The diagnosis of PE in this patient was confirmed in the immediate CT-PA. The outcome of PE treatment greatly depends on the patient’s clinical condition. To help choose the appropriate treatment strategy, PE was classified into three groups according to the American Heart Association: massive PE, submassive PE, and less PE. 11 Based on this guide, our patient classified as massive PE.
Treatments of massive PE through recommendation are thrombolysis, catheter embolectomy, and surgical embolectomy.6,7,12 Thrombolysis was contraindicated for this patient because of liver trauma and high risk of bleeding. 13 Catheter embolectomy was not available in our center at this time and the method was chosen to be surgical embolectomy.7,12,14,15
Surgical thrombectomy using CPB is a chosen method when the patient is contraindicated with thrombolytic agents, especially for the patients with right atrial thromboembolism or opposing embolism. Previous studies showed a mortality rate of 20%–30% after surgical thrombectomy; 16 however, to date, with the advancement of cardiac surgery, this figure significantly decreased (4.0%). 17
Our patient was indicated for the surgical embolectomy with CPB. From the analysis of previous medical literature, we found that many techniques were reported for pulmonary artery embolectomy, but the latest announcements were more about pulmonary artery embolectomy on beating heart under CPB. This technique, with low complication and mortality rate, was applied to our patient.1,14,18–20 She had liver injury, so the usage of heparin high doses in surgery was considered with high risk of bleeding. We used the dose of 200 UI/kg of body weight 21 and then tried ACT to maintain an ACT of >480 s during CPB, 22 and probed instead of using the dose of 300 UI/kg of body weight like regular open heart surgery to prevent high ACT and high risk of bleeding from liver contusion.

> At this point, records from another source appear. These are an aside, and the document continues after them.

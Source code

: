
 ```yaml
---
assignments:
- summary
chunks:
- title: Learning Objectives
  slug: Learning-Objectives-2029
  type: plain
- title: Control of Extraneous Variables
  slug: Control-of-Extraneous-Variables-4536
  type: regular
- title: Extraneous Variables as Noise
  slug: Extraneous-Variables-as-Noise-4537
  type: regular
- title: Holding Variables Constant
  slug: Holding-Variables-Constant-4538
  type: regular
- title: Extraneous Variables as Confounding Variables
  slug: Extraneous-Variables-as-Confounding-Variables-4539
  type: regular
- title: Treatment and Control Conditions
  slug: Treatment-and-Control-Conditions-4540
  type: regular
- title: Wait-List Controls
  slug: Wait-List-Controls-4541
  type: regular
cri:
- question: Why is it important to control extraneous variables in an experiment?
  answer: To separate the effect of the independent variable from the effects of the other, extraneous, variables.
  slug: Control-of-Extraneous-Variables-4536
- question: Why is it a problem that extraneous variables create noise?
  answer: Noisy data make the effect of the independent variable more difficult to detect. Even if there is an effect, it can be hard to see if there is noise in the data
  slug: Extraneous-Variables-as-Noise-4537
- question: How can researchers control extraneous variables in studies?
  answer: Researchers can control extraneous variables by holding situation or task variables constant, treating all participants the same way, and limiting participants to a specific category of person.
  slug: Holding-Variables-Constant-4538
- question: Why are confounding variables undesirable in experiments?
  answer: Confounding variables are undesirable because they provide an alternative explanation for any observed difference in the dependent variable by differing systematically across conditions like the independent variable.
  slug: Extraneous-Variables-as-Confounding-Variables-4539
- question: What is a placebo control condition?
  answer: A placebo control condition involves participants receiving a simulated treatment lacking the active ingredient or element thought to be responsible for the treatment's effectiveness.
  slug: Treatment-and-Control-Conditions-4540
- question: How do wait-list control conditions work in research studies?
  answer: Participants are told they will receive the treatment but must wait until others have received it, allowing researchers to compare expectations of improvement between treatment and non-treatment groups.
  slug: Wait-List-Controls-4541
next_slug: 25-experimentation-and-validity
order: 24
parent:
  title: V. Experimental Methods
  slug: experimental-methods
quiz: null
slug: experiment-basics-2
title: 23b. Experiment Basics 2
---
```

Implantation of the inferior vena cava filter was also discussed. Ultrasound after surgery showed only thrombus in popliteal vein or lower, and liver injury was stable. The patient could be treated with low-molecular-weight heparin and then with Xarelto. Compression stockings were used as the treatment of deep vein thrombosis, so inferior vena cava filter placement was kept.
Conclusion
In conclusion, PE was a life-threatening disease with high death rates. For massive and submassive PE, urgent surgical pulmonary embolectomy on beating heart with CPB should be proposed as a safe method with good results, especially in cases where thrombolytic therapy is contraindicated and catheter embolectomy is not available.
Footnotes
Declaration of conflicting interests
The author(s) declared no potential conflicts of interest with respect to the research, authorship, and/or publication of this article.
Ethical approval
Our institution does not require ethical approval for reporting individual cases or case series.
Funding
The author(s) received no financial support for the research, authorship, and/or publication of this article.
Informed consent
Written informed consent was obtained from the patient for her anonymized information to be published in this article.